The mountain breaks off abruptly. Down, down, three and a half thousand feet, vertically below, nestles a beautiful lake under the overhanging mountain. Twilight is already darting fan-shape up the sky. A storm in the night had swept the heavens and left the sky an unbroken dome of blue, except a few lagging remnants -black-visaged heaps-above the eastern horizon with smaller ones scattered back toward the north and south waiting to unfurl their fleecy banners.

An increasing stream in ones, twos and fives to scores, pours up the side, up the crest, and out of hotels and inns, till more than three hundred are formed in eager lines and groups along the dizzy height. A thousand feet below bunches of leaden-clouds, with one edge clinging to the rocks, are unfolding and stretching across the mist-dotted lake. Daylight is just lighting up the slopes, plain and valleys, clad in summer beauty. The dark, distant west is receding.

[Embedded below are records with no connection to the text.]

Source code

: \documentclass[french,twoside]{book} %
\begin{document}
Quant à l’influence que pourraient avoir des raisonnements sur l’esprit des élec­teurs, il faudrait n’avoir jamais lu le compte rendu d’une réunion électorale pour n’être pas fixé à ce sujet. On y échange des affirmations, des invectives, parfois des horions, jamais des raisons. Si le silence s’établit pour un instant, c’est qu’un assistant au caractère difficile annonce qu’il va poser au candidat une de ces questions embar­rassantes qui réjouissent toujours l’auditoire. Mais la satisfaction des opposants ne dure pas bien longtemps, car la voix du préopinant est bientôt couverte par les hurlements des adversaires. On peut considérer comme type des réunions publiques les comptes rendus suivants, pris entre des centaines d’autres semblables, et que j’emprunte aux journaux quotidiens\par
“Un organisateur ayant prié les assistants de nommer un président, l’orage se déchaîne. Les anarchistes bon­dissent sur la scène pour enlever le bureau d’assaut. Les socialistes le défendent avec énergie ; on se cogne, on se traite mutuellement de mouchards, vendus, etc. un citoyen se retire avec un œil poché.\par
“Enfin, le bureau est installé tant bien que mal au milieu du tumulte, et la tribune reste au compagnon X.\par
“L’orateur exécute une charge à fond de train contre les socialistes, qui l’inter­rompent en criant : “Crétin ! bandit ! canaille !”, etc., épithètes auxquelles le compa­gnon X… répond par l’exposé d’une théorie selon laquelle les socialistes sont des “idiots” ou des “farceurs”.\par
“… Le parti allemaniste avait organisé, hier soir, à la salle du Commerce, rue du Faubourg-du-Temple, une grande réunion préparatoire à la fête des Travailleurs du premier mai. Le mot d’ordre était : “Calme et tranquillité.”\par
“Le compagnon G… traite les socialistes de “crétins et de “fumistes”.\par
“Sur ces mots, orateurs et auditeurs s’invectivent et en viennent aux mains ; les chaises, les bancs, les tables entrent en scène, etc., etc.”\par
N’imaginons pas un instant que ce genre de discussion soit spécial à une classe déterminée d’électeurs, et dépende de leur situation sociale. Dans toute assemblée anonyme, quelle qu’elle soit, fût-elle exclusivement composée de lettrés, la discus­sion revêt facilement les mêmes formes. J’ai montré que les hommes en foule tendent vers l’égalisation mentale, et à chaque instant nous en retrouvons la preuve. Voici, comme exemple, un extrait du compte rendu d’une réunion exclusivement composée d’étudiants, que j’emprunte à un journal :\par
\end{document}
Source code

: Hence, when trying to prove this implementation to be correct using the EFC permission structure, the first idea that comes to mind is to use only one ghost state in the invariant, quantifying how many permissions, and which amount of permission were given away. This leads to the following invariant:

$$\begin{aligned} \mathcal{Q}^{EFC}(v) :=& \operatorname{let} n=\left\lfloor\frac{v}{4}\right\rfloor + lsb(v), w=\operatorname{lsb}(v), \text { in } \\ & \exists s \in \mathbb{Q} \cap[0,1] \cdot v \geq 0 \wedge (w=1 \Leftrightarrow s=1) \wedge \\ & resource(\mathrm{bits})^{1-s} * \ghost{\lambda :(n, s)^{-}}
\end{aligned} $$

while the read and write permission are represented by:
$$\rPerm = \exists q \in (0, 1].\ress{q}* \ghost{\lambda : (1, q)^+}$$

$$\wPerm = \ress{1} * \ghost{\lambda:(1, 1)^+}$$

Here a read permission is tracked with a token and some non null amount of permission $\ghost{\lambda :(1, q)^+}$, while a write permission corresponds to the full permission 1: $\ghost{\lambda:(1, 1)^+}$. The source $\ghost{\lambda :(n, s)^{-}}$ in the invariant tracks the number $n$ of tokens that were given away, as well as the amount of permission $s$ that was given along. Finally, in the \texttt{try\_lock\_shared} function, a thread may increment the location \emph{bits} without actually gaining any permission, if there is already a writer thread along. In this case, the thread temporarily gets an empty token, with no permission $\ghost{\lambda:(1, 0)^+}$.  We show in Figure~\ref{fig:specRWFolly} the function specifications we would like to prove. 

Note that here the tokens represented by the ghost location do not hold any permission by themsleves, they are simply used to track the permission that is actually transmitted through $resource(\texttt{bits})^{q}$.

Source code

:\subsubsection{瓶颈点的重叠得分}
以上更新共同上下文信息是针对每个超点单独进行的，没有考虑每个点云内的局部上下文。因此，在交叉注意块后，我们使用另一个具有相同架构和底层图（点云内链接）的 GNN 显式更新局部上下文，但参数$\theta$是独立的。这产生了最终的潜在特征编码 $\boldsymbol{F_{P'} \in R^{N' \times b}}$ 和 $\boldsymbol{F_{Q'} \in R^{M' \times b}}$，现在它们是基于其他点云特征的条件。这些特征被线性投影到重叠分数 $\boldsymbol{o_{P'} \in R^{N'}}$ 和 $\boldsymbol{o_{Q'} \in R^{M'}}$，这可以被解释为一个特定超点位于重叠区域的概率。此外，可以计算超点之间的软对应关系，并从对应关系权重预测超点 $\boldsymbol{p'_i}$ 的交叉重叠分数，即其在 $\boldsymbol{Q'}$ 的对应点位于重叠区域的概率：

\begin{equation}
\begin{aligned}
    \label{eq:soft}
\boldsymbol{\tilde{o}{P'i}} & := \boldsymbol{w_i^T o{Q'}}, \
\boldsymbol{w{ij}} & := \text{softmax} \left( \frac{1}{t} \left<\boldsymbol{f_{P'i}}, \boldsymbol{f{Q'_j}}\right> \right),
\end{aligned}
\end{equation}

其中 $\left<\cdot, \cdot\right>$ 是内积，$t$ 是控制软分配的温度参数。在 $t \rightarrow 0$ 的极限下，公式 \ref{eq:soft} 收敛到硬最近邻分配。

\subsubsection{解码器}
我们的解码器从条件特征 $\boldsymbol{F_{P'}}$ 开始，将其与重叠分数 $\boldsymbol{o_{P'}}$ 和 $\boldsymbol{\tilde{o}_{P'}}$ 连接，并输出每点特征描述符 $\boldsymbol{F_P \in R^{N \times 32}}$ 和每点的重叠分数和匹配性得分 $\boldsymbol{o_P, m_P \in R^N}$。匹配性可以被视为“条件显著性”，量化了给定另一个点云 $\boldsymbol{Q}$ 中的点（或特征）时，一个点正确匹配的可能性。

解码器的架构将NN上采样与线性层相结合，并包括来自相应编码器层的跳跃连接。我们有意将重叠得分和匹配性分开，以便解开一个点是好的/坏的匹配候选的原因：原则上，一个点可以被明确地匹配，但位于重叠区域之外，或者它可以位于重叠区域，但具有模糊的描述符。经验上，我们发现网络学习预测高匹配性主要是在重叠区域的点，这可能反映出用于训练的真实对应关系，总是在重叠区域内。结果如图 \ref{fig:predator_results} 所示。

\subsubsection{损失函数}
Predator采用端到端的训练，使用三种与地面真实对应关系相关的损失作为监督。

Each moment now adds new interest and fresh beauties.

Salesmen-and-women, with packs of many sizes and shapes arrive as in course, and spread out their stores of laces, embroideries, wood-carvings, souvenirs and countless trinkets, while with equal zeal and promptness the trembling tones and windings of a genuine Alpine horn break the gathering spell with weird, wild music and expectant gaze,—more gaze than music, and more expectancy than enchantment. Neither incident catches the growing enthusiasm— not even the fairy echoes from the adjoining slopes. The lines sway, but soon all eyes return transfixed. There is an easy, artful shifting for advantage of view, but no demonstration. A kind of spirited calm! No noise of lashing waves below or distant roar; no measured tread or crash of bursting storm! Only the rustle of waking Nature, that stillness which is the voice of power and immensity.

The hand has crept once around the dial, and time is now to be counted by quickening pulse-beats.

A yellow band appears above the cortege of waiting clouds, which are now flushed and overflowing with crimson, while the margins of the widening rift are beaded and flecked with gold and purple, melting into silvery flakes of whiteness. The moment arrives. The whole scene moves. The cloud-wings lift and amid the stillness and peering, breathless gaze of that eager multitude, forth into the deep sky-meadows beyond, steps the King of Day.

An "Ah" of inexpressible delight goes up from every heart and lip as a sea of light pours over one hundred twenty miles of snowfields and mountain peaks, green slopes and leaping cataracts, and breaks around the horizon for three hundred miles! Thirteen crystal lakes in full view, flash and sparkle at the kiss of his beam, and a score of towns and villages awake at the touch of his ray. It is sunrise! Sunrise on the Righi!